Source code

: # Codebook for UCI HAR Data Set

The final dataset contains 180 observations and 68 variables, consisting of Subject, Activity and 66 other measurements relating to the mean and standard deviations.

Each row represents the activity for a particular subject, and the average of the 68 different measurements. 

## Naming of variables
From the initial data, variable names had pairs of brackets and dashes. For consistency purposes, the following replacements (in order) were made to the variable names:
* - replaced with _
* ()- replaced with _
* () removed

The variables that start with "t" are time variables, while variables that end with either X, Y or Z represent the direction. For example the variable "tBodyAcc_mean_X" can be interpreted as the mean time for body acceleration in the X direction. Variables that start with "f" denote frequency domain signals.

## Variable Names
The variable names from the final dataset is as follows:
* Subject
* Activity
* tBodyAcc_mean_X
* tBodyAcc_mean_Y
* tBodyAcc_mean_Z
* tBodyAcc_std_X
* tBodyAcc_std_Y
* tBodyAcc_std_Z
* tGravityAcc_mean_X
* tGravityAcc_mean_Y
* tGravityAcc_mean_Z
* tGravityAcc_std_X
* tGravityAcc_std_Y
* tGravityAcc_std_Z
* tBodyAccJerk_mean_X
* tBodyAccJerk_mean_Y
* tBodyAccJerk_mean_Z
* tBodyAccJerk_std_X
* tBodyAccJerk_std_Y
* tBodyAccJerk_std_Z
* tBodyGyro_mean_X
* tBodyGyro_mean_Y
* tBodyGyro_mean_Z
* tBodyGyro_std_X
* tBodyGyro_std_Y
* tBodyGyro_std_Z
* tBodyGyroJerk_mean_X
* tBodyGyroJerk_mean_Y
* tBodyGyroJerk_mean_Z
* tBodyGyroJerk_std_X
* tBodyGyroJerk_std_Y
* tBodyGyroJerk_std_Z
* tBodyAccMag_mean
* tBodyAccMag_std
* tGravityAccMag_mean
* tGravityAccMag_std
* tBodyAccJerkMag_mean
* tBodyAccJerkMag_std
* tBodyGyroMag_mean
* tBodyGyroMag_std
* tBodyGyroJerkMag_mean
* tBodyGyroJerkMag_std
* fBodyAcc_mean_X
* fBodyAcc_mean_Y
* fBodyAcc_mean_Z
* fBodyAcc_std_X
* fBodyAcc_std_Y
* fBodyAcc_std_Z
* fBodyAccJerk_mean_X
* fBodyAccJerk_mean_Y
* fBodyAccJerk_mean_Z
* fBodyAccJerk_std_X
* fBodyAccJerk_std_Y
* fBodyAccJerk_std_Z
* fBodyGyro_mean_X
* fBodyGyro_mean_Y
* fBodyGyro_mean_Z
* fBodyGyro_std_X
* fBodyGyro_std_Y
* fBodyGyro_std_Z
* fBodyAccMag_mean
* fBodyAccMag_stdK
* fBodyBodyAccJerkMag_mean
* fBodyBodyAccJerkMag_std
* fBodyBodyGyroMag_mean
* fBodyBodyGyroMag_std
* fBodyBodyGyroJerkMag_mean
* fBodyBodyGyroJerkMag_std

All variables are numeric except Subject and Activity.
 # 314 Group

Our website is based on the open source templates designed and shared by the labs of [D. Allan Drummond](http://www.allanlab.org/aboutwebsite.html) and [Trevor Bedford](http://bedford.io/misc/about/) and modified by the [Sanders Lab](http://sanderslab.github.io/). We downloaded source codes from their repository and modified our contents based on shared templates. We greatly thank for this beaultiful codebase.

::::::::::

* **Action item**
The material is to be written out once more, exactly and in full.

* **Response for this exercise**
Source code

: # Codebook for UCI HAR Data Set

The final dataset contains 180 observations and 68 variables, consisting of Subject, Activity and 66 other measurements relating to the mean and standard deviations.

Each row represents the activity for a particular subject, and the average of the 68 different measurements. 

## Naming of variables
From the initial data, variable names had pairs of brackets and dashes. For consistency purposes, the following replacements (in order) were made to the variable names:
* - replaced with _
* ()- replaced with _
* () removed

The variables that start with "t" are time variables, while variables that end with either X, Y or Z represent the direction. For example the variable "tBodyAcc_mean_X" can be interpreted as the mean time for body acceleration in the X direction. Variables that start with "f" denote frequency domain signals.

## Variable Names
The variable names from the final dataset is as follows:
* Subject
* Activity
* tBodyAcc_mean_X
* tBodyAcc_mean_Y
* tBodyAcc_mean_Z
* tBodyAcc_std_X
* tBodyAcc_std_Y
* tBodyAcc_std_Z
* tGravityAcc_mean_X
* tGravityAcc_mean_Y
* tGravityAcc_mean_Z
* tGravityAcc_std_X
* tGravityAcc_std_Y
* tGravityAcc_std_Z
* tBodyAccJerk_mean_X
* tBodyAccJerk_mean_Y
* tBodyAccJerk_mean_Z
* tBodyAccJerk_std_X
* tBodyAccJerk_std_Y
* tBodyAccJerk_std_Z
* tBodyGyro_mean_X
* tBodyGyro_mean_Y
* tBodyGyro_mean_Z
* tBodyGyro_std_X
* tBodyGyro_std_Y
* tBodyGyro_std_Z
* tBodyGyroJerk_mean_X
* tBodyGyroJerk_mean_Y
* tBodyGyroJerk_mean_Z
* tBodyGyroJerk_std_X
* tBodyGyroJerk_std_Y
* tBodyGyroJerk_std_Z
* tBodyAccMag_mean
* tBodyAccMag_std
* tGravityAccMag_mean
* tGravityAccMag_std
* tBodyAccJerkMag_mean
* tBodyAccJerkMag_std
* tBodyGyroMag_mean
* tBodyGyroMag_std
* tBodyGyroJerkMag_mean
* tBodyGyroJerkMag_std
* fBodyAcc_mean_X
* fBodyAcc_mean_Y
* fBodyAcc_mean_Z
* fBodyAcc_std_X
* fBodyAcc_std_Y
* fBodyAcc_std_Z
* fBodyAccJerk_mean_X
* fBodyAccJerk_mean_Y
* fBodyAccJerk_mean_Z
* fBodyAccJerk_std_X
* fBodyAccJerk_std_Y
* fBodyAccJerk_std_Z
* fBodyGyro_mean_X
* fBodyGyro_mean_Y
* fBodyGyro_mean_Z
* fBodyGyro_std_X
* fBodyGyro_std_Y
* fBodyGyro_std_Z
* fBodyAccMag_mean
* fBodyAccMag_stdK
* fBodyBodyAccJerkMag_mean
* fBodyBodyAccJerkMag_std
* fBodyBodyGyroMag_mean
* fBodyBodyGyroMag_std
* fBodyBodyGyroJerkMag_mean
* fBodyBodyGyroJerkMag_std

All variables are numeric except Subject and Activity.
 # 314 Group

Our website is based on the open source templates designed and shared by the labs of [D. Allan Drummond](http://www.allanlab.org/aboutwebsite.html) and [Trevor Bedford](http://bedford.io/misc/about/) and modified by the [Sanders Lab](http://sanderslab.github.io/). We downloaded source codes from their repository and modified our contents based on shared templates. We greatly thank for this beaultiful codebase.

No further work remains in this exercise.